Post by Deleted on Sept 22, 2015 22:25:52 GMT 8
Hi, Everybody!
I don’t know how many of you are “Cloud Atlas” fans. In recent weeks I’ve read the book (written by David Mitchell) once and watched the film twice, and every time I listen to the music from the film—
www.youtube.com/watch?v=C2U-lL_qdTI
which for me is about the most gorgeous music ever written—I figure that if a story can inspire music like that, it must be among the greatest ever conceived.
Yet I’ve had misgivings about both book and film, which were only reinforced when I turned to Mitchell’s first novel, “Ghostwritten”. Now the two books are written according to the same scheme, a series of interwoven short stories, nine in the case of “Ghostwritten” and six in the case of “Cloud Atlas”. Yet in my view the stories in “Ghostwritten” are so uniformly superior to those in “Cloud Atlas” that the former wins the contest hands down over the latter.
But it’s not my purpose here to argue about which book is better. Everyone has their own view on such matters, and anyway my focus in this post is elsewhere—viz., one of the stories in “Ghostwritten”, which I find very interesting from a transgender point of view.
I’ll try to explain the essential in as few words as possible. The story is set in Mongolia and concerns what I will refer to as “US”—an “unattached soul”, that is, a soul that possesses no body of its own, but can transmigrate between different bodies whenever two people touch each other. Now US has been travelling all over the world, from body to body, for two main reasons: (1) to try and find out if there are any other unattached souls in the world and (2) to discover where it originally came from.
But US has one over-riding fear: that it might get caught in a body at the moment that the person in question dies, in which case it doesn’t know what will happen to it. This is in fact what happens in the story, and US finds itself in a sort of limbo with other souls that are waiting to be reborn in new bodies. Eventually, US’s turn to be reborn comes, and it discovers it doesn’t like the experience at all. It quickly passes from baby to mother via the umbilical cord and thence into the husband when he touches his wife.
However, it quickly becomes apparent that the baby will die without a soul, and thus US has to decide whether to continue its wandering ways and allow the baby to die or to allow the baby to live by agreeing to inhabit its body for good. Despite the advantages of being able to move between bodies, it decides to accept being limited to one.
But from the transgender point of view, here’s the crux of the matter: note that up to now I’ve been referring to US as “it”. In fact, as I was reading the story, I thought of “it” as “he”, since it struck me as a “male soul”. Now some other reader might see it differently, but in fact when in the course of events US discovers his origins, it turns out that “he” originally occupied a male body. He was a boy. And there’s no indication whatsoever that he was in any way uncomfortable being a boy.

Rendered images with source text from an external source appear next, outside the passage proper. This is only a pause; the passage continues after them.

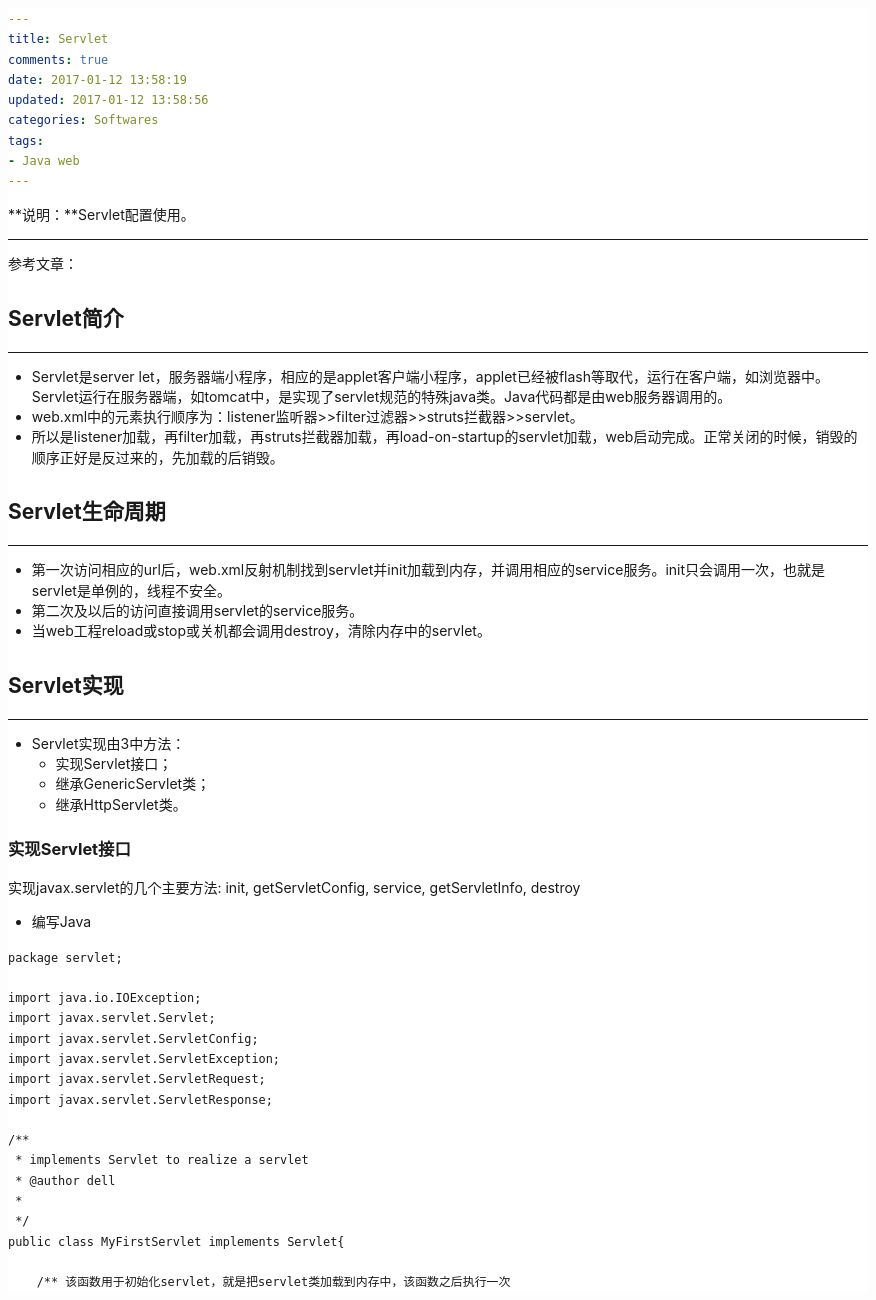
 ```yaml
---
title: Servlet
comments: true
date: 2017-01-12 13:58:19
updated: 2017-01-12 13:58:56
categories: Softwares
tags:
- Java web
---
```


**说明：**Servlet配置使用。



---
参考文章：

## Servlet简介
---
* Servlet是server let，服务器端小程序，相应的是applet客户端小程序，applet已经被flash等取代，运行在客户端，如浏览器中。Servlet运行在服务器端，如tomcat中，是实现了servlet规范的特殊java类。Java代码都是由web服务器调用的。
* web.xml中的元素执行顺序为：listener监听器>>filter过滤器>>struts拦截器>>servlet。
* 所以是listener加载，再filter加载，再struts拦截器加载，再load-on-startup的servlet加载，web启动完成。正常关闭的时候，销毁的顺序正好是反过来的，先加载的后销毁。

## Servlet生命周期
---
* 第一次访问相应的url后，web.xml反射机制找到servlet并init加载到内存，并调用相应的service服务。init只会调用一次，也就是servlet是单例的，线程不安全。
* 第二次及以后的访问直接调用servlet的service服务。
* 当web工程reload或stop或关机都会调用destroy，清除内存中的servlet。

## Servlet实现
---
* Servlet实现由3中方法：
	* 实现Servlet接口；
	* 继承GenericServlet类；
	* 继承HttpServlet类。

### 实现Servlet接口

实现javax.servlet的几个主要方法: init, getServletConfig, service, getServletInfo, destroy

* 编写Java

```
package servlet;

import java.io.IOException;
import javax.servlet.Servlet;
import javax.servlet.ServletConfig;
import javax.servlet.ServletException;
import javax.servlet.ServletRequest;
import javax.servlet.ServletResponse;

/**
 * implements Servlet to realize a servlet
 * @author dell
 *
 */
public class MyFirstServlet implements Servlet{
	
	/** 该函数用于初始化servlet，就是把servlet类加载到内存中，该函数之后执行一次
```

Yet at the end of the story the body he agrees to inhabit is female. That’s what caught my attention: how’s that going to work? My view of transgenderism comes into play here: if a soul can be comfortable in a male body, it cannot be comfortable in a female body. In my view, at the end of the story US has agreed to become transgender.
Does this mean that the author, David Mitchell, sees souls as agender? I seriously doubt it. I’ve glanced at his biography and I see nothing that would suggest that he’s transgender himself. I doubt he even thought of the problem. This is just a story, and he probably never considered the question whether a soul has gender and whether it can inhabit any sort of body indifferently. It takes a weird transgender person like me to raise that question.
This is fact my view of transgenderism: a soul is by its very nature male or female and would prefer a matching body—except in the case of those souls that might describe themselves as non-binary, agender, gender fluid, etc., and I’ll let them speak for themselves.
As for the transmigration of souls after death, which is after all a widely accepted belief in certain parts of the world, do those who hold that belief consider souls to be agender, able to slot into any sort of body comfortably? Again, unless they’re transgender, I doubt that they ever consider the problem.
Some people believe that if a man lives badly in one life, he might be punished by being reborn as a woman. (And note that this isn’t sexist: it’s merely the natural order of things, right?) As for me, I contend that a soul is what it is, so that if it can be reborn into another body, I figure that in my last life I must have been a poisonous b**** and thus was punished by being reborn into my present body. If that’s so, I’d simply like to declare to whatever celestial power is in charge of these matters that I’ve learned my lesson. I promise in the future to be very, very good so that this will never happen to me again.